Background: Acute kidney injury (AKI), with a high morbidity and mortality, is recognized as a risk factor for chronic kidney disease (CKD). AKI-CKD transition has been regarded as one of the most pressing unmet needs in renal diseases. Recently, studies have showed that salt inducible kinase 1 (SIK1) plays a role in epithelial-mesenchymal transition (EMT) and inflammation, which are the hallmarks of AKI-CKD transition. However, whether SIK1 is involved in AKI-CKD transition and by what mechanism it regulates AKI-CKD transition remains unknown.

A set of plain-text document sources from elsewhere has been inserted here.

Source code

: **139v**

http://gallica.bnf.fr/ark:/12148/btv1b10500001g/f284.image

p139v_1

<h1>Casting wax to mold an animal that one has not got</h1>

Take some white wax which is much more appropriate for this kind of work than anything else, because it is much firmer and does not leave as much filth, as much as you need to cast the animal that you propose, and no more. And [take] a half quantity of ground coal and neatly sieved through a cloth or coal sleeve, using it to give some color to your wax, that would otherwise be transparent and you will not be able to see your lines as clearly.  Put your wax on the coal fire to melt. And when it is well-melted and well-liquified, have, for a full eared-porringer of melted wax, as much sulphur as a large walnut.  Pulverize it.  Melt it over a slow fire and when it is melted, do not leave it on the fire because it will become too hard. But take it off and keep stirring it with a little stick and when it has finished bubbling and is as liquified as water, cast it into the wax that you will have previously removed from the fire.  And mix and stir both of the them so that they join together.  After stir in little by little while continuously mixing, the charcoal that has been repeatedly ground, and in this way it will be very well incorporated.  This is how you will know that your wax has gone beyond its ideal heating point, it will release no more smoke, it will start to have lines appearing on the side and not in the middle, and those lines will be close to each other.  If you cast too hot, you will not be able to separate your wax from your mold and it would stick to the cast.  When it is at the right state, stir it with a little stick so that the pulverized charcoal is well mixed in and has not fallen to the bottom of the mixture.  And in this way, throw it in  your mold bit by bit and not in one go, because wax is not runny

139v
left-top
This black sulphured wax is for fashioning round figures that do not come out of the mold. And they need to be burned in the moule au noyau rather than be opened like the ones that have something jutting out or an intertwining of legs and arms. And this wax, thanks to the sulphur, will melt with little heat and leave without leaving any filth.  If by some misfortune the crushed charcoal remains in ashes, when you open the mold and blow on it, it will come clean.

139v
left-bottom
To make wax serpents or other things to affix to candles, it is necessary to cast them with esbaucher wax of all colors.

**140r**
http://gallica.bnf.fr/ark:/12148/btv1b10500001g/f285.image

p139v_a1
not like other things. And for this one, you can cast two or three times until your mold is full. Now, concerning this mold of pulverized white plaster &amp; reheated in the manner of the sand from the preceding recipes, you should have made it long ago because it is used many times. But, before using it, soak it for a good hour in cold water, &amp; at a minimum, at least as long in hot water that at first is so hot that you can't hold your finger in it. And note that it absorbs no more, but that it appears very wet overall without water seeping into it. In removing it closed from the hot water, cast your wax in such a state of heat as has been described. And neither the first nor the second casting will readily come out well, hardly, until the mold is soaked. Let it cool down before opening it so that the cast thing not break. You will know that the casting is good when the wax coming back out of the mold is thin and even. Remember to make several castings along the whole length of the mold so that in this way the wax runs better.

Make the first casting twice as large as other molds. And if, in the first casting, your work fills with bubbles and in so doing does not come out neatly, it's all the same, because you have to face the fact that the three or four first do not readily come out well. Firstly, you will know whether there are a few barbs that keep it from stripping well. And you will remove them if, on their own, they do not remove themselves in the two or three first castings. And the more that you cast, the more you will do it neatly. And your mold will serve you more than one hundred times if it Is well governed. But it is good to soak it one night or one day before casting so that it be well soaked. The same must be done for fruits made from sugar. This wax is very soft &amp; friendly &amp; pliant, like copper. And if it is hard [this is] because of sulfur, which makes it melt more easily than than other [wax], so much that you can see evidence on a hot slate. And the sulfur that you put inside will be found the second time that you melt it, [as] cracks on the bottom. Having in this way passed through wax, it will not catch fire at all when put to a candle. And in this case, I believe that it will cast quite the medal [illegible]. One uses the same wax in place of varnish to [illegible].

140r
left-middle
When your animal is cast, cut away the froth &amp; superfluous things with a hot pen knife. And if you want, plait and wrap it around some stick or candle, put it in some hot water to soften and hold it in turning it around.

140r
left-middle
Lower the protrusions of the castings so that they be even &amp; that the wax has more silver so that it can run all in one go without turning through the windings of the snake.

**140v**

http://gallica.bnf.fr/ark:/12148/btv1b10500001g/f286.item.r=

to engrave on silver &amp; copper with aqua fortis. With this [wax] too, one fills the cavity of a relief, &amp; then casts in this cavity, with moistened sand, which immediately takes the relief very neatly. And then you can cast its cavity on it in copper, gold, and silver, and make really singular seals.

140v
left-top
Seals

Methods: We firstly detected the expression of SIK1 in kidney tissues of AKI patients and AKI mice by immunohistochemistry staining, and then we established Aristolochic acid (AA)-induced AKI-CKD transition model in C57BL/6 mice and HK2 cells. Subsequently, we performed immunohistochemistry staining, ELISA, real-time PCR, Western blot, immunofluorescence staining and Transwell assay to explore the role and underlying mechanism of SIK1 on AKI-CKD transition.
Results: The expression of SIK1 was down-regulated in AKI patients, AKI mice, AA-induced AKI-CKD transition mice, and HK2 cells. Functional analysis revealed that overexpression of SIK1 alleviated AA-induced AKI-CKD transition and HK2 cells injury in vivo and in vitro. Mechanistically, we demonstrated that SIK1 mediated AA-induced AKI-CKD transition by regulating WNT/β-catenin signaling, the canonical pathway involved in EMT, inflammation and renal fibrosis. In addition, we discovered that inhibition of WNT/β-catenin pathway and its downstream transcription factor Twist1 ameliorated HK2 cells injury, delaying the progression of AKI-CKD transition.
Conclusions: Our study demonstrated, for the first time, a protective role of SIK1 in AKI-CKD transition by regulating WNT/β-catenin signaling pathway and its downstream transcription factor Twist1, which will provide novel insights into the prevention and treatment AKI-CKD transition in the future.
Keywords: AA; AKI-CKD transition; SIK1; Twist1; Wnt/β-catenin.